Related Work & Insights¶
- vs. personality alignment: Previous work focused on whether models stably express certain personalities; this paper focuses on relational structures beyond personality, specifically how high and low power jointly shape linguistic behavior.
- vs. cognitive bias benchmarks: General bias evaluations are often static Q&A; this paper places authority bias and harmful compliance into multi-turn agent dialogues, making them closer to deployment risks.
- vs. Sotopia-style social simulation: While Sotopia provides a framework for dialogue simulation, this paper overlays socio-psychological metrics, allowing simulations to answer specific theoretical questions.
- Insights: Safety evaluations for medical, educational, and legal agents should incorporate asymmetric relationships (e.g., doctor-patient, teacher-student, lawyer-client) rather than testing only anonymous user requests.
Rating¶
- Novelty: ⭐⭐⭐⭐☆ Systematically introduces power asymmetry and socio-cognitive effects into LLM agent evaluation; the problem definition is highly valuable.

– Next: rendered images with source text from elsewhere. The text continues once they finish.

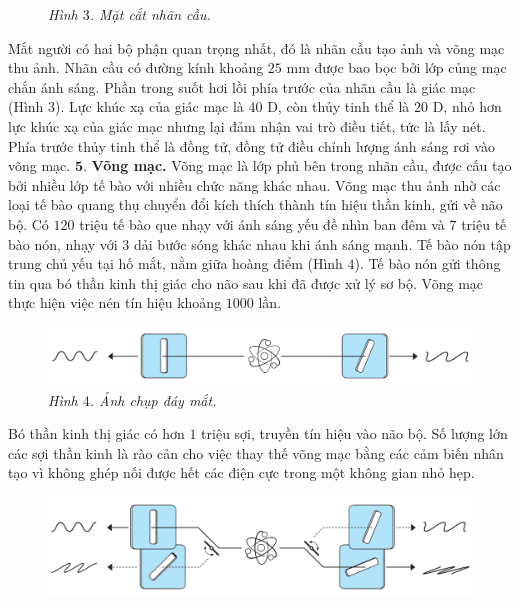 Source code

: \begin{multicols}{2}
\begin{figure}[H]
		\caption{\small\textit{\color{timhieukhoahoc}Hình $3$. Mặt cắt nhãn cầu.}}
		\vspace*{-10pt}
	\end{figure}
	Mắt người có hai bộ phận quan trọng nhất, đó là nhãn cầu tạo ảnh và võng mạc thu ảnh. Nhãn cầu có đường kính khoảng $25$ mm được bao bọc bởi lớp củng mạc chắn ánh sáng. Phần trong suốt hơi lồi phía trước của nhãn cầu là giác mạc (Hình $3$). Lực khúc xạ của giác mạc là $40$ D, còn thủy tinh thể là $20$ D, nhỏ hơn lực khúc xạ của giác mạc nhưng lại đảm nhận vai trò điều tiết, tức là lấy nét. Phía trước thủy tinh thể là đồng tử, đồng tử điều chỉnh lượng ánh sáng rơi vào võng mạc.
	\vskip 0.1cm
	$\pmb{5.}$ \textbf{\color{timhieukhoahoc}Võng mạc.}
	\vskip 0.1cm
	Võng mạc là lớp phủ bên trong nhãn cầu, được cấu tạo bởi nhiều lớp tế bào với nhiều chức năng khác nhau. Võng mạc thu ảnh nhờ các loại tế bào quang thụ chuyển đổi kích thích thành tín hiệu thần kinh, gửi về não bộ. Có $120$ triệu tế bào que nhạy với ánh sáng yếu đề nhìn ban đêm và $7$ triệu tế bào nón, nhạy với $3$ dải bước sóng khác nhau khi ánh sáng mạnh. Tế bào nón tập trung chủ yếu tại hố mắt, nằm giữa hoàng điểm (Hình $4$). Tế bào nón gửi thông tin qua bó thần kinh thị giác cho não sau khi đã được xử lý sơ bộ. Võng mạc thực hiện việc nén tín hiệu khoảng $1000$ lần.
	\begin{figure}[H]
		\vspace*{-5pt}
		\centering
		\captionsetup{labelformat= empty, justification=centering}
		\includegraphics[width= 0.75\linewidth]{4}
		\caption{\small\textit{\color{timhieukhoahoc}Hình $4$. Ảnh chụp đáy mắt.}}
		\vspace*{-10pt}
	\end{figure}
	Bó thần kinh thị giác có hơn $1$ triệu sợi, truyền tín hiệu vào não bộ. Số lượng lớn các sợi thần kinh là rào cản cho việc thay thế võng mạc bằng các cảm biến nhân tạo vì không ghép nối được hết các điện cực trong một không gian nhỏ hẹp. 
	\begin{figure}[H]
		\vspace*{-5pt}
		\centering
		\captionsetup{labelformat= empty, justification=centering}
		\includegraphics[width= 1\linewidth]{5}

\end{figure}
\end{multicols}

- Experimental Thoroughness: ⭐⭐⭐⭐☆ Broad coverage of metrics, models, and roles, though still primarily reliant on simulated text environments.
- Writing Quality: ⭐⭐⭐⭐☆ Research questions are clearly organized; tables correspond directly to RQs; some details of controlled experiments are mainly in the appendix.
- Value: ⭐⭐⭐⭐⭐ Directly instructive for high-risk agent deployment, specifically highlighting the need to include social relational pressure in safety evaluations.